Its latest fix is simpler: offering cash for Uber or Lyft rides.

With the $100 concession, the lack of parking spaces “wasn’t a deal breaker for me,” said 33-year-oldTaylor Fisher, who moved into Eleanor Apartments in March.

Mall landlords are embracing car services as well. At the Grove in Los Angeles, the high-end mall offers bottled water, hot chocolate and hot apple cider during colder weather to customers at its Uber drop-off point. Caruso Affliated, a Los Angeles-based property developer, also offers its customers free Uber rides to and from the property during holiday season.

“We’ve done a lot with Uber on accommodating the ease of drop-offs,” said Jackie Levy, Caruso’s executive vice president of operations, adding that new projects would factor in more Uber-friendly space.

Such partnerships with real-estate operators help riders save time that would have been otherwise spent searching for parking, said an Uber representative.

Some landlords planning new buildings are taking parking out of the equation entirely. Architecture and development company Jonathan Segal FAIA in August rolled out plans to build an eight-story, 35-unit apartment complex with no parking spaces.

The move helped keep costs low for home dwellers, the company said. It will also offer bicycle storage on each floor and a bike rack on the ground floor, and tenants can rent a parking space in a garage nearby for $150 to $250 a month.

Over the longer term, driverless cars could make it even easier for landlords to cut parking spaces.

Green Street expects mass adoption to begin around 2030 and to be completed 15 years later. Uber already has suggested its entire fleet would be driverless by 2030.

“Two-vehicle households and owners residing in urban areas should be the most likely to find driverless ride-hailing to make much more economic sense than ownership,” said Green Street.

Some big investors aren’t entirely sold, however.

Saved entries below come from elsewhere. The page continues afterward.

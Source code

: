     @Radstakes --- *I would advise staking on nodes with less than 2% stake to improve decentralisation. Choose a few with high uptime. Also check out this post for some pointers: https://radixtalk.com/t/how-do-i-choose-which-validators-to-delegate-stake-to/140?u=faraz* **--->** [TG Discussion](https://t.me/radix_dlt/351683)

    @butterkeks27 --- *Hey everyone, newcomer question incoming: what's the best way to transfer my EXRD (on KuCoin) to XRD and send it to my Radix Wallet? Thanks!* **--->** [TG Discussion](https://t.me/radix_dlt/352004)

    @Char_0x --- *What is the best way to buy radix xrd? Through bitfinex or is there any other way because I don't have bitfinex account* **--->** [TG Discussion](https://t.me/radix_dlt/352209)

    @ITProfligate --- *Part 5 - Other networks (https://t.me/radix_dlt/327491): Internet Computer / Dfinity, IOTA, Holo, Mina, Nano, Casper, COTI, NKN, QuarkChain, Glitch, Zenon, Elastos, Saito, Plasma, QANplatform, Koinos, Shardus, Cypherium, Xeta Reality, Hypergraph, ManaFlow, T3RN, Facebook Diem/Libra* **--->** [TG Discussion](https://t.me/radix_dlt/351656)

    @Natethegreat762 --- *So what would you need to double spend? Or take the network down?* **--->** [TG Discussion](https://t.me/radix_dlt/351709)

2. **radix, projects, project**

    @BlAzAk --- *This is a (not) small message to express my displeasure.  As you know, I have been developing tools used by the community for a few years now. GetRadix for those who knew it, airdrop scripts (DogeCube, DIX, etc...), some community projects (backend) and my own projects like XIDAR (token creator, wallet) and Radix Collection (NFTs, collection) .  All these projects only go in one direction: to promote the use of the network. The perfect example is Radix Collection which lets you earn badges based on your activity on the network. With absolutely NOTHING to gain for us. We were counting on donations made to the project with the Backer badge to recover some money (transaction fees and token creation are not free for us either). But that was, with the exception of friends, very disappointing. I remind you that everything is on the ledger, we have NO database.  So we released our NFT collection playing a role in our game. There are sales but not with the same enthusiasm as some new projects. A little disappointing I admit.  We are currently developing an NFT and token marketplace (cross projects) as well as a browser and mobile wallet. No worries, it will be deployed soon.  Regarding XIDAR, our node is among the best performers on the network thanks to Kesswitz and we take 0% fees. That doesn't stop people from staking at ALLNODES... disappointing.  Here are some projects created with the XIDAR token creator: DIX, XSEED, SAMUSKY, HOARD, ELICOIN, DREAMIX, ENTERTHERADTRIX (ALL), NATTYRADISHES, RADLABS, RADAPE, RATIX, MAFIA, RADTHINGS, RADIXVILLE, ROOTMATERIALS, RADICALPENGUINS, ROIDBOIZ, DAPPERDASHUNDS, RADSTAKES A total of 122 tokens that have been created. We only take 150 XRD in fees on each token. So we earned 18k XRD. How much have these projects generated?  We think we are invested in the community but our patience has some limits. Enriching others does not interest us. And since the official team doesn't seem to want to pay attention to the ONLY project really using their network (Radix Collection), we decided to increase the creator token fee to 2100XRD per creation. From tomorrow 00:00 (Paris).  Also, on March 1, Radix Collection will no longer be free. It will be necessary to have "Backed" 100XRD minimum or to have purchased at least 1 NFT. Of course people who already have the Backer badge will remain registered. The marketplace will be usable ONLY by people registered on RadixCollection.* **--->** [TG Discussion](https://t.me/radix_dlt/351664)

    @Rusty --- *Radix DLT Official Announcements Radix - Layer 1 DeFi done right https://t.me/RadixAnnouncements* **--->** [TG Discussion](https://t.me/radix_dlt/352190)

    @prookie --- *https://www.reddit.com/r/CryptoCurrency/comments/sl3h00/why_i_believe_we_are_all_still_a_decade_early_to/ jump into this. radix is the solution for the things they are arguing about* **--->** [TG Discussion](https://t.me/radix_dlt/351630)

“When I was in high school in the ’50s, the projection by the ’90s was that we would all commute to work in our private helicopters,” said real-estate investor Sam Zell at a conference in September. “I believe that the focus on driverless cars and all these other things eventually will to some extent occur. But I think anybody making bets on kinetic technological change in private assets will be disappointed.”